For instance, the researchers from the University of British Columbia’s Business School discovered that the color red reduces distractions when we are having to deal with tasks that require attention to detail. Meanwhile, the colour blue makes us more creative in certain situations.
So what does this all mean for your web site? Well, take shopping carts. These sometimes fail because people put information in the wrong boxes, click on incorrect buttons and generally do not pay enough attention to what they are doing. Making sure that your shopping cart pages appear with a predominantly red background could increase attention to detail, thus reducing the number of shopping cart errors.
Similarly, if you are asking people to contribute to your web site, lots of blues on the page would help creativity.
This suggests that having one colour background for your entire web site is less beneficial than choosing colours appropriate to the mental states you want to help induce. Frequently, businesses want to stick with “brand” colours. But on the Internet this could be working against them at times.

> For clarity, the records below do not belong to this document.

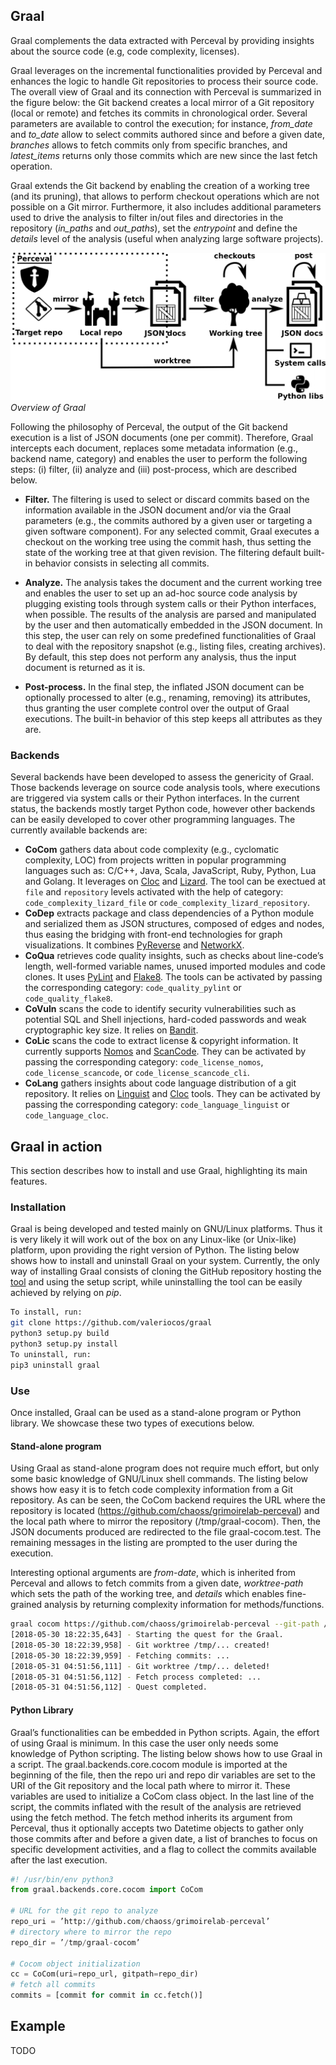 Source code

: ## Graal

Graal complements the data extracted with Perceval by providing insights about the source code (e.g, code complexity, licenses).

Graal leverages on the incremental functionalities provided by Perceval and enhances the logic to handle Git repositories
to process their source code. The overall view of Graal and its connection with Perceval is summarized in the figure below: the Git backend creates a local mirror of a Git repository (local or
remote) and fetches its commits in chronological order. Several parameters are available to control the execution; for instance, *from_date* and *to_date* allow to select commits authored since
and before a given date, *branches* allows to fetch commits only from specific branches, and *latest_items* returns only those commits which are new since the last fetch operation.

Graal extends the Git backend by enabling the creation of a working tree (and its pruning), that allows to perform checkout operations which are not possible on a Git mirror. Furthermore,
it also includes additional parameters used to drive the analysis to filter in/out files and directories in the repository (*in_paths* and *out_paths*), set the *entrypoint* and define the *details* level
of the analysis (useful when analyzing large software projects).

![](../assets/graal.png)
*Overview of Graal*

Following the philosophy of Perceval, the output of the Git backend execution is a list of JSON documents (one per
commit). Therefore, Graal intercepts each document, replaces some metadata information (e.g., backend name, category) and
enables the user to perform the following steps: (i) filter, (ii)
analyze and (iii) post-process, which are described below.

- **Filter.**
    The filtering is used to select or discard commits based on the information available in the JSON document
    and/or via the Graal parameters (e.g., the commits authored by a given user or targeting a given software component).
    For any selected commit, Graal executes a checkout on the working tree using the commit hash, thus setting the state of
    the working tree at that given revision. The filtering default built-in behavior consists in selecting all commits.

- **Analyze.**
    The analysis takes the document and the current working tree and enables the user to set up an ad-hoc
    source code analysis by plugging existing tools through system calls or their Python interfaces, when possible. The results of
    the analysis are parsed and manipulated by the user and then automatically embedded in the JSON document. In this step,
    the user can rely on some predefined functionalities of Graal to deal with the repository snapshot (e.g., listing files, creating
    archives). By default, this step does not perform any analysis, thus the input document is returned as it is.

- **Post-process.**
    In the final step, the inflated JSON document can be optionally processed to alter (e.g., renaming, removing) its attributes, thus granting the user complete control 
    over the output of Graal executions. The built-in behavior of this step keeps all attributes as they are.
 
### Backends
Several backends have been developed to assess the genericity of Graal. Those backends leverage on source code analysis
tools, where executions are triggered via system calls or their Python interfaces. In the current status, the backends
mostly target Python code, however other backends can be easily developed to cover other programming languages. The
currently available backends are:
- **CoCom** gathers data about code complexity (e.g., cyclomatic complexity, LOC) from projects written in popular programming languages such as: C/C++, Java, Scala, JavaScript, Ruby, Python, Lua and Golang. It leverages on [Cloc](http://cloc.sourceforge.net/) and [Lizard](https://github.com/terryyin/lizard). The tool can be exectued at `file` and `repository` levels activated with the help of category: `code_complexity_lizard_file` or `code_complexity_lizard_repository`.
- **CoDep** extracts package and class dependencies of a Python module and serialized them as JSON structures, composed of edges and nodes, thus easing the bridging with front-end technologies for graph visualizations. It combines [PyReverse](https://pypi.org/project/pyreverse/) and [NetworkX](https://networkx.github.io/).
- **CoQua** retrieves code quality insights, such as checks about line-code’s length, well-formed variable names, unused imported modules and code clones. It uses [PyLint](https://www.pylint.org/) and [Flake8](http://flake8.pycqa.org/en/latest/index.html). The tools can be activated by passing the corresponding category: `code_quality_pylint` or `code_quality_flake8`.
- **CoVuln** scans the code to identify security vulnerabilities such as potential SQL and Shell injections, hard-coded passwords and weak cryptographic key size. It relies on [Bandit](https://github.com/PyCQA/bandit).
- **CoLic** scans the code to extract license & copyright information. It currently supports [Nomos](https://github.com/fossology/fossology/tree/master/src/nomos) and [ScanCode](https://github.com/nexB/scancode-toolkit). They can be activated by passing the corresponding category: `code_license_nomos`, `code_license_scancode`, or `code_license_scancode_cli`.
- **CoLang** gathers insights about code language distribution of a git repository. It relies on [Linguist](https://github.com/github/linguist) and [Cloc](http://cloc.sourceforge.net/) tools. They can be activated by passing the corresponding category: `code_language_linguist` or `code_language_cloc`.

## Graal in action
This section describes how to install and use Graal, highlighting its main features.

### Installation

Graal is being developed and tested mainly on GNU/Linux platforms. Thus it is very likely it will work out of the box
on any Linux-like (or Unix-like) platform, upon providing the right version of Python. The listing below shows how to install and uninstall Graal on your system. Currently, the only way of installing Graal consists of cloning the GitHub repository
hosting the [tool](https://github.com/chaoss/grimoirelab-graal) and using the setup script, while uninstalling the tool can be easily achieved by relying on *pip*.

```bash
To install, run:
git clone https://github.com/valeriocos/graal
python3 setup.py build
python3 setup.py install
To uninstall, run:
pip3 uninstall graal
```

### Use

Once installed, Graal can be used as a stand-alone program or Python library. We showcase these two types of executions below.

#### Stand-alone program
Using Graal as stand-alone program does not require much effort, but only some basic knowledge of GNU/Linux shell commands. The listing below shows
how easy it is to fetch code complexity information from a Git repository. As can be seen, the CoCom backend requires the URL where the repository is located (https://github.com/chaoss/grimoirelab-perceval) and the local path where to
mirror the repository (/tmp/graal-cocom). Then, the JSON documents produced are redirected to the file graal-cocom.test. The remaining messages in the listing are prompted to the user
during the execution. 

Interesting optional arguments are *from-date*, which is inherited from Perceval and allows to fetch commits from a given date, *worktree-path* which sets the path of the working tree,
and *details* which enables fine-grained analysis by returning complexity information for methods/functions.

```bash
graal cocom https://github.com/chaoss/grimoirelab-perceval --git-path /tmp/graal-cocom > /graal-cocom.test
[2018-05-30 18:22:35,643] - Starting the quest for the Graal.
[2018-05-30 18:22:39,958] - Git worktree /tmp/... created!
[2018-05-30 18:22:39,959] - Fetching commits: ...
[2018-05-31 04:51:56,111] - Git worktree /tmp/... deleted!
[2018-05-31 04:51:56,112] - Fetch process completed: ...
[2018-05-31 04:51:56,112] - Quest completed.
```

#### Python Library
Graal’s functionalities can be embedded in Python scripts. Again, the effort of using Graal is minimum. In this case the user only needs some knowledge of Python
scripting. The listing below shows how to use Graal in a script. The graal.backends.core.cocom module is imported at the beginning of the file, then the repo uri and repo dir variables
are set to the URI of the Git repository and the local path where to mirror it. These variables are used to initialize a CoCom class object. In the last line of the script, the commits
inflated with the result of the analysis are retrieved using the fetch method. The fetch method inherits its argument from Perceval, thus it optionally accepts two Datetime objects to
gather only those commits after and before a given date, a list of branches to focus on specific development activities, and a flag to collect the commits available after the last execution.

```python
#! /usr/bin/env python3
from graal.backends.core.cocom import CoCom

# URL for the git repo to analyze
repo_uri = ’http://github.com/chaoss/grimoirelab-perceval’
# directory where to mirror the repo
repo_dir = ’/tmp/graal-cocom’

# Cocom object initialization
cc = CoCom(uri=repo_url, gitpath=repo_dir)
# fetch all commits
commits = [commit for commit in cc.fetch()]
```

## Example
TODO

For instance, you can see some pages of corporate sites with poor spelling, or mistakes that ought to have been picked up in the proof-reading stage. However, those corporate sites will be using brand colours throughout their intranets as well, no doubt. Yet, this new study shows that proof-reading is improved when there is a red background.
That would suggest that corporates could improve their online image and reputation with improved spelling and presentation, simply by changing the predominant colors of the intranet pages used for content production. It would reduce error rate by producing what is technically known as an “avoidant motivation” – in other words it helps us focus on the job in hand.
The researchers also had some interesting results for advertisers. When promoting a camera’s technical details, more people in the study were attracted to them when the background was red. But blue led to more people being attracted to the creative side of the camera. This suggests that any advertising needs to change its predominant colours according to the task you want the audience to do – focus on the technical power of your product, or swoon over its creative possibilities.
Sometimes web site owners, corporates and advertisers find that particular colours work – and they have no real idea why. This new research points the way to an explanation. But more importantly for your web site, it points the way to using colours to help produce the results you want.